NASHVILLE, Tenn. - Voters in Tennessee are supposed to see a big change in the voting booth next year. A new state law requires that all counties get rid of touch screen computerized voting systems and go back to paper ballots.
The ballots would be counted by optical scan machines.
NewsChannel 5 investigative reporter Ben Hall discovered there's a problem - and it's a pretty big problem. The state says no company sells the equipment required to make the switch. Others say election officials are trying to stall.
"There's nothing more important to us than people having confidence in the vote they are casting," says Secretary of State Tre Hargett.
A growing number of people do not have confidence in the touch screen voting machines. Davidson County bought more than 600 in 2006. Other states have banned them, concerned about hacking and tampering.
State lawmakers passed a law saying Tennessee must use paper ballots counted by optical scan machines by next year's gubernatorial election.

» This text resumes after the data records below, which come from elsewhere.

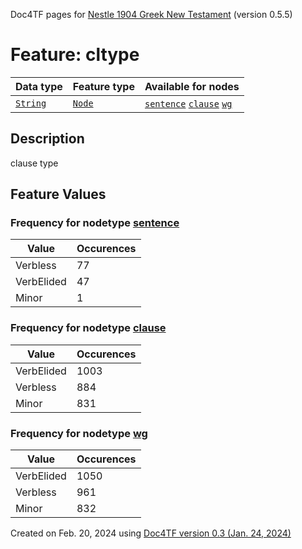 Doc4TF pages for [Nestle 1904 Greek New Testament](https://github.com/saulocantanhede/tfgreek2/tree/master/tf) (version 0.5.5)
# Feature: cltype
Data type|Feature type|Available for nodes
---|---|---
[`String`](featurebydatatype.md#string)|[`Node`](featurebytype.md#node)| [`sentence`](featurebynodetype.md#sentence)  [`clause`](featurebynodetype.md#clause)  [`wg`](featurebynodetype.md#wg) 
## Description
clause type
## Feature Values
### Frequency for nodetype [sentence](featurebynodetype.md#sentence)
Value|Occurences
---|---
Verbless|77
VerbElided|47
Minor|1
### Frequency for nodetype [clause](featurebynodetype.md#clause)
Value|Occurences
---|---
VerbElided|1003
Verbless|884
Minor|831
### Frequency for nodetype [wg](featurebynodetype.md#wg)
Value|Occurences
---|---
VerbElided|1050
Verbless|961
Minor|832
 

Created on Feb. 20, 2024 using [Doc4TF  version 0.3 (Jan. 24, 2024)](https://github.com/tonyjurg/Doc4TF) 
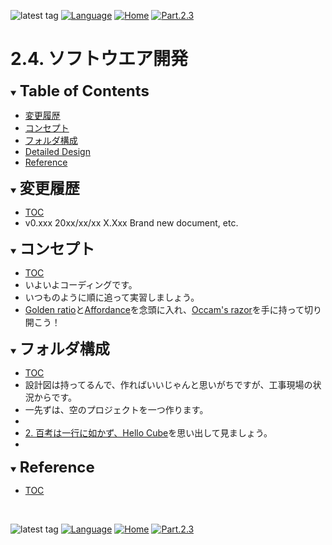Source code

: ![latest tag](https://img.shields.io/github/v/tag/gtuja/CSC_MS.svg?color=brightgreen)
[![Language](https://img.shields.io/badge/%E8%A8%80%E8%AA%9E-English-brightgreen)](https://github.com/gtuja/CSC_MS/blob/main/Part2/4.SoftwareImplementation_en.md)
[![Home](https://img.shields.io/badge/Home-Readme-brightgreen)](https://github.com/gtuja/CSC_MS/blob/main/README.md)
[![Part.2.3](https://img.shields.io/badge/Prev-Part.2.3-brightgreen)](https://github.com/gtuja/CSC_MS/blob/main/Part2/3.SoftwareDesign.md)

# 2.4. ソフトウエア開発

<div id="toc"></div>
<details open>
<summary><font size="5"><b>Table of Contents</b></font></summary>

- [変更履歴](#history)
- [コンセプト](#Concept)
- [フォルダ構成](#folder_structure)
- [Detailed Design](#Detailed_Design)
- [Reference](#Reference)

</details>

<div id="history"></div>
<details open>
<summary><font size="5"><b>変更履歴</b></font></summary> 

- [TOC](#toc)
- v0.xxx 20xx/xx/xx X.Xxx Brand new document, etc.

</details>

<div id="Concept"></div>
<details open>
<summary><font size="5"><b>コンセプト</b></font></summary>

- [TOC](#toc)
- いよいよコーディングです。
- いつものように順に追って実習しましょう。
- [Golden ratio](https://en.m.wikipedia.org/wiki/Golden_ratio)と[Affordance](https://en.m.wikipedia.org/wiki/Affordance)を念頭に入れ、[Occam's razor](https://en.m.wikipedia.org/wiki/Occam%27s_razor)を手に持って切り開こう！

</details>

<div id="folder_structure"></div>
<details open>
<summary><font size="5"><b>フォルダ構成</b></font></summary>

- [TOC](#toc)
- 設計図は持ってるんで、作ればいいじゃんと思いがちですが、工事現場の状況からです。
- 一先ずは、空のプロジェクトを一つ作ります。
- 
- [2. 百考は一行に如かず、Hello Cube](https://github.com/gtuja/CSC_MS/blob/main/Part1/2.Hello%20MCU.md#Hello_Cube)を思い出して見ましょう。
- 

</details>

<div id="Reference"></div>
<details open>
<summary><font size="5"><b>Reference</b></font></summary>

- [TOC](#toc)

</details>
<br>

![latest tag](https://img.shields.io/github/v/tag/gtuja/CSC_MS.svg?color=brightgreen)
[![Language](https://img.shields.io/badge/%E8%A8%80%E8%AA%9E-English-brightgreen)](https://github.com/gtuja/CSC_MS/blob/main/Part2/4.SoftwareImplementation_en.md)
[![Home](https://img.shields.io/badge/Home-Readme-brightgreen)](https://github.com/gtuja/CSC_MS/blob/main/README.md)
[![Part.2.3](https://img.shields.io/badge/Prev-Part.2.3-brightgreen)](https://github.com/gtuja/CSC_MS/blob/main/Part2/3.SoftwareDesign.md)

Hargett says it may be impossible to meet that deadline.
"There's no machine available. I can't buy something that doesn't exist," he says.
Hargett says state law requires machines that meet a 2005 federal voting standard, but right now machines only meet a 2002 standard. He pushed lawmakers for a two-year delay in implementing the paper ballots, but they said no.
"The bottom line is Tennesseans want elections we can trust and verify - for some reason they don't," says Bernie Ellis, an advocate of voter reform.
Ellis fought to get the new law passed and says talk of delaying paper ballots is a way to eventually kill the law and keep touch screen voting.
"It's time the state legislature instructed the Secretary of State to do his job," says Ellis.
Hargett says he is doing his job. If the state buys machines at a lower standard it could lead to problems down the road.
"I gave my word to people that this was not an effort to kill this act," says Hargett.
For now counties don't know what will happen. Hargett says he'll go back to the legislature to try to work out a compromise for next year.
Some areas in Tennessee already use paper ballot counted with these optical scanning machines right?
Voters in Chattanooga already use the paper ballot system, but their equipment does not meet the 2005 standard.
Ninety-three of Tennessee's 95 counties use the touch screen voting machines.
The new machines will be paid for with a federal grant, but it will be up to counties to maintain them and to print the paper ballots.